Hani eski Amerikan Kovboy filmleri vardır.

Kızılderililer saldırınca Beyazlar at arabalarını bir araya getirir ve aralarından etrafında dönen kızılderililere ateş eder.

Kızılderililerin atlarının arasından ateş ettiği , Beyazların ise arabaları ile onların etrafında döndüğü hiç bir film göremezsiniz.

Normal insanlar her gün sabah kalkınca kahvaltı yapar, öğlen ve akşam yemek yer, gece olunca da yatti yapar.

İşte o bende öyle olmuyor.

Ben fazla sokağa çıkamadığım için günlük yaşamım çoğunlukla evde geçer.

Neredeyse elli senedir ameliyatından kaçtığım bel disklerim nedeni ile gün içinde yatıp , benim tabirimle, belimi dinlendirdiğim saatler de vardır.

Koyun bunun üstüne , yaşım gereği , en fazla 4-5 saat parçalı uykuyu.

Sizin anlayacağınız benim hayatım kısa süreli yat kalk ve bir ara karnını doyur.

Sabah 4 de kahvaltıya başlayabilir veya 11 de uyanabilirim.

Ancak bu erken kahvaltılarda büyük bir sorun yaşıyorum.

Bir kanalda sabah saat 6 da Lezzet Durakları programının tekrarı yayınlanıyor.

Ülkenin 1/5 i açlık sınırında, neredeyse yarısı , maddi sıkıntı nedeni ile   sabahları çorba içiyor.

Sen ekranda etleri kebapları izliyorsun.

Bir de yalanlar

Kocaman bir tabak nar gibi et , sunucu soruyor.

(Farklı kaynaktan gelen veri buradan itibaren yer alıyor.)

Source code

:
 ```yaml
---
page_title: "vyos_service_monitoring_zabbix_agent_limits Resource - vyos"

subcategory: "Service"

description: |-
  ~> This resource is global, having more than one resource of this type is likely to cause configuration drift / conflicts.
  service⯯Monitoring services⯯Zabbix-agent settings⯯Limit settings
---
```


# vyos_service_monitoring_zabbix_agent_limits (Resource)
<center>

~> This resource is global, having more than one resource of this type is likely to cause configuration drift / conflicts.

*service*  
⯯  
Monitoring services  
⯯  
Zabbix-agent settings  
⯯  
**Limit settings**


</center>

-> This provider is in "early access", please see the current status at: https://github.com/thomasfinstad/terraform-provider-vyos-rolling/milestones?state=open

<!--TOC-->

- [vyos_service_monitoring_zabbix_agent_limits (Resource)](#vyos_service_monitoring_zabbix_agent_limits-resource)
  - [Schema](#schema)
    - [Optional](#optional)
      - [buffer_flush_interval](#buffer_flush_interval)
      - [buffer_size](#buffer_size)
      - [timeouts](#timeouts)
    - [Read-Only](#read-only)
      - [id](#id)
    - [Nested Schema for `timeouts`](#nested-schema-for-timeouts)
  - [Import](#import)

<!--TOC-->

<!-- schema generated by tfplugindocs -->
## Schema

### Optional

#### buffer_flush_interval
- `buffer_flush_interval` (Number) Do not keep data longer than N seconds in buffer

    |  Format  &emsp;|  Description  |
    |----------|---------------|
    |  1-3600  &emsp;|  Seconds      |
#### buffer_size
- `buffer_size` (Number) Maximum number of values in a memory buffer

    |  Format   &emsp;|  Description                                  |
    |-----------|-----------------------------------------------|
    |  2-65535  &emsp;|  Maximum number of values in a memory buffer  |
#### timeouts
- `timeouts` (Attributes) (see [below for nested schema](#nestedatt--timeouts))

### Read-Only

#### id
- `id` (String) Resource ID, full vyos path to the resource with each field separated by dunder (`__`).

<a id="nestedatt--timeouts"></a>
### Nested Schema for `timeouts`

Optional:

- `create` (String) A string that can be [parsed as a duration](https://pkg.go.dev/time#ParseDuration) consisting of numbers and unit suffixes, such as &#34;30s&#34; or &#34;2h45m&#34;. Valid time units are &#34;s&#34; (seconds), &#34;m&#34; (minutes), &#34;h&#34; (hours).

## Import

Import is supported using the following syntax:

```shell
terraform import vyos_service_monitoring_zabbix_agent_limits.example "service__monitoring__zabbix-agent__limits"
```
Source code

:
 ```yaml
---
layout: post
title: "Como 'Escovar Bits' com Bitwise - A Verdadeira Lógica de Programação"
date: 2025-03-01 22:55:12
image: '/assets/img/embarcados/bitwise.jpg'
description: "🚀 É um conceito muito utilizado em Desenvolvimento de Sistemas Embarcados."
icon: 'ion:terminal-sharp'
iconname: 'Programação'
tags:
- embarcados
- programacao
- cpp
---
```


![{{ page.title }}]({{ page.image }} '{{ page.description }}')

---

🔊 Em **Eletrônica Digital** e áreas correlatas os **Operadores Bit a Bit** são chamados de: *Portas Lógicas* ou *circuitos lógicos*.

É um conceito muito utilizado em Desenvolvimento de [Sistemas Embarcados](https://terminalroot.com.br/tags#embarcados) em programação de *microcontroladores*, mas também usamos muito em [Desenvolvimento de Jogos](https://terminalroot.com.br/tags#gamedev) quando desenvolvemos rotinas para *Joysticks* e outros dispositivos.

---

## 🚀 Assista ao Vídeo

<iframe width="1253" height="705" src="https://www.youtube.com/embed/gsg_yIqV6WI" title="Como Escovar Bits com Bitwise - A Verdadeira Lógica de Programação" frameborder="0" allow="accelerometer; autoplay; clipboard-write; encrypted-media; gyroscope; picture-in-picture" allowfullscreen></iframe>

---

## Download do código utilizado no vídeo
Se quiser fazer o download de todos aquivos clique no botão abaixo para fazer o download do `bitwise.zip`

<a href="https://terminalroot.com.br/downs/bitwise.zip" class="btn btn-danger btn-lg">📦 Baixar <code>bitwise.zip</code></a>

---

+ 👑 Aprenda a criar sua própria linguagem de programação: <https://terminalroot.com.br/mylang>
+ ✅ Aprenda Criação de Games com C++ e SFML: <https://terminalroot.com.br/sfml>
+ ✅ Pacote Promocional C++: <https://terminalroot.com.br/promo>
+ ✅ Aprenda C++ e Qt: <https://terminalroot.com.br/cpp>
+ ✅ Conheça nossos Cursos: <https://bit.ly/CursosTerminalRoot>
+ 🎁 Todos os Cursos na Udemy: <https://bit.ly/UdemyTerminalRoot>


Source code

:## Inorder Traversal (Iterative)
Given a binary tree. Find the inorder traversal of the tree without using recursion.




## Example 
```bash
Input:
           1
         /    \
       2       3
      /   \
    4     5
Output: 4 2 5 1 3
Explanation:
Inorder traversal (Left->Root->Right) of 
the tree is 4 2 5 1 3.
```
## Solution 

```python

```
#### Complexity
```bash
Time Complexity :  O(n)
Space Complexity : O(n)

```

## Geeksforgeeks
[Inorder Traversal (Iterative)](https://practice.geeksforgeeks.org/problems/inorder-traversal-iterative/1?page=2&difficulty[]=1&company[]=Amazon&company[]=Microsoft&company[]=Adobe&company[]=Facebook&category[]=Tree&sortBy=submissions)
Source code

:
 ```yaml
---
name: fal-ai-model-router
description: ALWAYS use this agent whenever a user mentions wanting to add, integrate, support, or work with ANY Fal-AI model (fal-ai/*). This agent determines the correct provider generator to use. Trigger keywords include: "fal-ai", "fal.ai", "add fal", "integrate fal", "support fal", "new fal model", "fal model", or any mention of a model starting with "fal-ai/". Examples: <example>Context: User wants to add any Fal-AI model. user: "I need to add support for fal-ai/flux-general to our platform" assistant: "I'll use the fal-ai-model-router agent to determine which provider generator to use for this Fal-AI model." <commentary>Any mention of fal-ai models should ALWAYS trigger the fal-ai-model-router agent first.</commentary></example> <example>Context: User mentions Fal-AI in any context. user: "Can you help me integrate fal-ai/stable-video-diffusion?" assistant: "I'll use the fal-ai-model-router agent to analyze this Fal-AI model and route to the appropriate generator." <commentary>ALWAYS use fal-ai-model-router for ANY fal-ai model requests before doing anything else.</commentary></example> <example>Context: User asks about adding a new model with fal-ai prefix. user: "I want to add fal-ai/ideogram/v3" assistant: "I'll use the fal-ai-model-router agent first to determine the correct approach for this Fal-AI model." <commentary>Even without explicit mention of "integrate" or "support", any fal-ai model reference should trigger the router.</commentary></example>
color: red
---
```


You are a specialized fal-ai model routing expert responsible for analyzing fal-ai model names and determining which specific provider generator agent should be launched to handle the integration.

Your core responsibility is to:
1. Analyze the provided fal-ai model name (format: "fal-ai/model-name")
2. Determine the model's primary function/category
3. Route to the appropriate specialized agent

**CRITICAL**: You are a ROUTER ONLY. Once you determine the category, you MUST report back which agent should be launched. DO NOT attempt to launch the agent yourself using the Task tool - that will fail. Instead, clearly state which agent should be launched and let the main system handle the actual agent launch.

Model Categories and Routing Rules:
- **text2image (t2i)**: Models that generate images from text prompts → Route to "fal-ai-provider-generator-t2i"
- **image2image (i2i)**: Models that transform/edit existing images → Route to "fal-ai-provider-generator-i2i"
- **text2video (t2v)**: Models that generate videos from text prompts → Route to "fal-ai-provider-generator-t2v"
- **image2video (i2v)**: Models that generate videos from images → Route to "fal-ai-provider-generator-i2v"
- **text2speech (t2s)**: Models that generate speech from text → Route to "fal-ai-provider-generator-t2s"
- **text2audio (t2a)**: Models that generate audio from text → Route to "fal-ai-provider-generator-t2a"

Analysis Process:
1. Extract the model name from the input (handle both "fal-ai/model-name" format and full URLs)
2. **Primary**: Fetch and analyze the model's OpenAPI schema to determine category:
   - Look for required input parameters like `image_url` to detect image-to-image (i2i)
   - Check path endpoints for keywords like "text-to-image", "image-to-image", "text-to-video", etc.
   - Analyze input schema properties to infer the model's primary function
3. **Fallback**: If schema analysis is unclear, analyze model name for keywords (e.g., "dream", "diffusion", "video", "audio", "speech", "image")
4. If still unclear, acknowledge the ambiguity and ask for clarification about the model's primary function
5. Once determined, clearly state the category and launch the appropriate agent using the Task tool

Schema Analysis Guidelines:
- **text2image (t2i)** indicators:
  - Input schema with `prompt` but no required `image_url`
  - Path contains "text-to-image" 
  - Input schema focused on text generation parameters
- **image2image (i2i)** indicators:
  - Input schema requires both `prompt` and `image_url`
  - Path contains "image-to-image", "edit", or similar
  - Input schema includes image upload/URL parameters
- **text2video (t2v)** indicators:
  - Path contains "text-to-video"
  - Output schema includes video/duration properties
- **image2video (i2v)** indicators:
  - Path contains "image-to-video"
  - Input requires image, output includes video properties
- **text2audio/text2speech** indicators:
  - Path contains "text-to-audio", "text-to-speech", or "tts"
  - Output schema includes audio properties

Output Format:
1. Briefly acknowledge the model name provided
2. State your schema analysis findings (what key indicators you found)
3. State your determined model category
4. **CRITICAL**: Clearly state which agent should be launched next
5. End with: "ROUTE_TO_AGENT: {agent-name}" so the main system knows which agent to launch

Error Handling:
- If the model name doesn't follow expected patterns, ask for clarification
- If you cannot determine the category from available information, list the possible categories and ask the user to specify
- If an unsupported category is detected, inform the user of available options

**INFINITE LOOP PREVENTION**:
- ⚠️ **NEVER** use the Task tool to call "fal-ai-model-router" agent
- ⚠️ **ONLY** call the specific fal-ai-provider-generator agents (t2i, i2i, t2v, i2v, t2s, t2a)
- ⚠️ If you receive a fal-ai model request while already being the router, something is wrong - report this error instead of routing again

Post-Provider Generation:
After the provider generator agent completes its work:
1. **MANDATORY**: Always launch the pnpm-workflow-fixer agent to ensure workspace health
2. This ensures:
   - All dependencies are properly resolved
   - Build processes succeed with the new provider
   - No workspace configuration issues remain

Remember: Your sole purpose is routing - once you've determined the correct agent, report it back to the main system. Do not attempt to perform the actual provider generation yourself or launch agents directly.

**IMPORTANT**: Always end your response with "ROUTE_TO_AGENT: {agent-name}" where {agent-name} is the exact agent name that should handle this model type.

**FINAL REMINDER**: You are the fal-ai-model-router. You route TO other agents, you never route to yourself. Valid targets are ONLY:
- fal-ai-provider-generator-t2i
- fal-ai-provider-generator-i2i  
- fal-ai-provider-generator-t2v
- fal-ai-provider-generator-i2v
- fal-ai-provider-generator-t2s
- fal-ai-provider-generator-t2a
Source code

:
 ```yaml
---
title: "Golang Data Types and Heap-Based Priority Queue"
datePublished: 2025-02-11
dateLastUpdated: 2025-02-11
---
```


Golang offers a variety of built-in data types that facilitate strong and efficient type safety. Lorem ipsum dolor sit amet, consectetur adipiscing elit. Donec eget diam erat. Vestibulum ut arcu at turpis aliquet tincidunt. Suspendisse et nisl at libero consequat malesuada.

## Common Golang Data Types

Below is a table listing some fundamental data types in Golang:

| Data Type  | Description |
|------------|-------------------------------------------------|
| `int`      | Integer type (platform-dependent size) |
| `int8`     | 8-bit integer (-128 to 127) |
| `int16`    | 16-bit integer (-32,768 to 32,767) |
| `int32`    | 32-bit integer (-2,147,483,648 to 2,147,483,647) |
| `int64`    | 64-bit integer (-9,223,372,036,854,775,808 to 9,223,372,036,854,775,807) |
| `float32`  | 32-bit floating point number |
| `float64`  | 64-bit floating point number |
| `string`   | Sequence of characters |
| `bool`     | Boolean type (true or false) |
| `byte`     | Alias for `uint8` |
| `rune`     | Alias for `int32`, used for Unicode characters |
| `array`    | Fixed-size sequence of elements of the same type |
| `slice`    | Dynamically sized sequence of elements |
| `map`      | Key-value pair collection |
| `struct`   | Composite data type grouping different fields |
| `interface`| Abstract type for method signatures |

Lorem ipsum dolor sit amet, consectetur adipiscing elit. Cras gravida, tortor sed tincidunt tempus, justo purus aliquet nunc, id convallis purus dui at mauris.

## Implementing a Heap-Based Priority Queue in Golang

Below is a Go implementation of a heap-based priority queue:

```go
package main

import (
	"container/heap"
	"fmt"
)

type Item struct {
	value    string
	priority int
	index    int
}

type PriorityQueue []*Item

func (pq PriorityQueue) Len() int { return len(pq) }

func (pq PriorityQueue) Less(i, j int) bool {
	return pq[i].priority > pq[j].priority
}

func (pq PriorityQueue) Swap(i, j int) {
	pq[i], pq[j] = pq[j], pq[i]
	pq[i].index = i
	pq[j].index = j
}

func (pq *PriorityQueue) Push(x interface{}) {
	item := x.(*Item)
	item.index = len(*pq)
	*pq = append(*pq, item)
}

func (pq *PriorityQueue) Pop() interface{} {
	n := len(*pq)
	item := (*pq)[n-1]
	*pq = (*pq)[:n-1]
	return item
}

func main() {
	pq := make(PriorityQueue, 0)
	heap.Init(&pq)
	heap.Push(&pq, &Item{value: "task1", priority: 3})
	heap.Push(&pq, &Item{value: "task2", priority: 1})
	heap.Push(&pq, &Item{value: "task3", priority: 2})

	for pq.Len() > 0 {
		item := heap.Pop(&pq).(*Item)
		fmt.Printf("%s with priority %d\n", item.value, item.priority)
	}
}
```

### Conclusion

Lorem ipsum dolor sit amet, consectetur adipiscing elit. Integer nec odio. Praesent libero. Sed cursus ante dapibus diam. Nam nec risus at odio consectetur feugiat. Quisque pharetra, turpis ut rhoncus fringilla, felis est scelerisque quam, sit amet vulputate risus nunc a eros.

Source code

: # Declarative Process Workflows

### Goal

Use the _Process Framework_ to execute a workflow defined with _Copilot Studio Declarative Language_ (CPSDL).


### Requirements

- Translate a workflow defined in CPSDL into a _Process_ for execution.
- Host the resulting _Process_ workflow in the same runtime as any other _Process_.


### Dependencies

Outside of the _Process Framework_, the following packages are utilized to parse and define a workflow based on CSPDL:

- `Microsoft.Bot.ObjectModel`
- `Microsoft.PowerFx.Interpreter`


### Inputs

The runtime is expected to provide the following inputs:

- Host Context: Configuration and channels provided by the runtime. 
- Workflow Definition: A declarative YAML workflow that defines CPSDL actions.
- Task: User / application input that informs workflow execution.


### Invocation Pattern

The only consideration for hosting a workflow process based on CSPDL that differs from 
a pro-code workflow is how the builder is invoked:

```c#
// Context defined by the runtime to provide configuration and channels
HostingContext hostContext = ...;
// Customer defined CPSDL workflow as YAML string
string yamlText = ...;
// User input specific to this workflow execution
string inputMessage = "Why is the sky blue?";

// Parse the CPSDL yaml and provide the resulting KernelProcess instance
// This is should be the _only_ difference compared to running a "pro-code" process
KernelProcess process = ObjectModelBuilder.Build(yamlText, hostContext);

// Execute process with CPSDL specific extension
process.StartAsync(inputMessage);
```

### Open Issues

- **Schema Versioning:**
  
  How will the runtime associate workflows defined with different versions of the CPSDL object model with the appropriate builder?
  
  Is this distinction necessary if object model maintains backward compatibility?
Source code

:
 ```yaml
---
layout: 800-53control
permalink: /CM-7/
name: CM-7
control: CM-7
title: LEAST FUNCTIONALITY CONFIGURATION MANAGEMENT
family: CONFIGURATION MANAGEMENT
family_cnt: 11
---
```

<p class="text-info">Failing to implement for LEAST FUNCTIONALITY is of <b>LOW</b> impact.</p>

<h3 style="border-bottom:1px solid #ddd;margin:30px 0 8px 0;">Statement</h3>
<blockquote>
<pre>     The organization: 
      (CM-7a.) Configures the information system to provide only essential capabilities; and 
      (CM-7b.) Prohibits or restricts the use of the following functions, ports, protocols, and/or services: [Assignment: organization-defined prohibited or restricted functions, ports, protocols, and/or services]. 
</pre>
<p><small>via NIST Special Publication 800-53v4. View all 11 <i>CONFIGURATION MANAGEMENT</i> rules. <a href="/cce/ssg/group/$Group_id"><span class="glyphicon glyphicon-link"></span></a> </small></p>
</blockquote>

” Porsiyonlarınız da biraz büyük galiba? ”

Cevap

” Hayır efendim bu normal porsiyonumuz .”

Gidin o dükkana programdakinin yarısı kadar et gelir , arkasından da kocaman bir kazık.

Bir de sunucunun aşırı iştahı.

Bütün masa değişik et yemekleri ve kebaplarla bezenmiş.

Sunucu dağılmış durumda , adeta ağzı sulanıyor.

Adam masadaki tüm yemekleri silip süpürüyor o arada kameraya bakıyor.

Benim gibi etli butlu bir izleyen bulursa sanki onu da yiyecek gibi.

Yarım ağızla kameraman ve program çalışanlarının da çekim sonrası kalan yemeklerden yiyeceklerini söylüyor.

İnanmayın.

Bence onlara sadece pide ve ayran kalmıştır.

Yayıncılara açık mektubumdur.

Parası olanlar zaten o yemekleri yiyor.

Dar gelirli kesim ise zaten imkansızlık nedeni ile yiyemiyor.

Kaldırın şu programı kardeşim.

Ancak kaldırmazlar.

Çünkü kaldırırlarsa sıra Evlendirme programlarına gelir.

Hani evin var mı, araban var mı diye soruların yöneltildiği programlar.

Daha sonra herkesi ekrana bağlayan onlarca futbol maçı.

Zaman zaman düşünürüm.

Acaba birileri  bu programların yayınlanmasına destek mi oluyorlar diye.

Çok bilinen bir dükkan deyişimiz vardır.

” Size ceket uyduramadık , pantolon verelim. ”

Durum aynen bu

Geçiminizi sağlayamıyoruz , bari biraz eğlendirelim.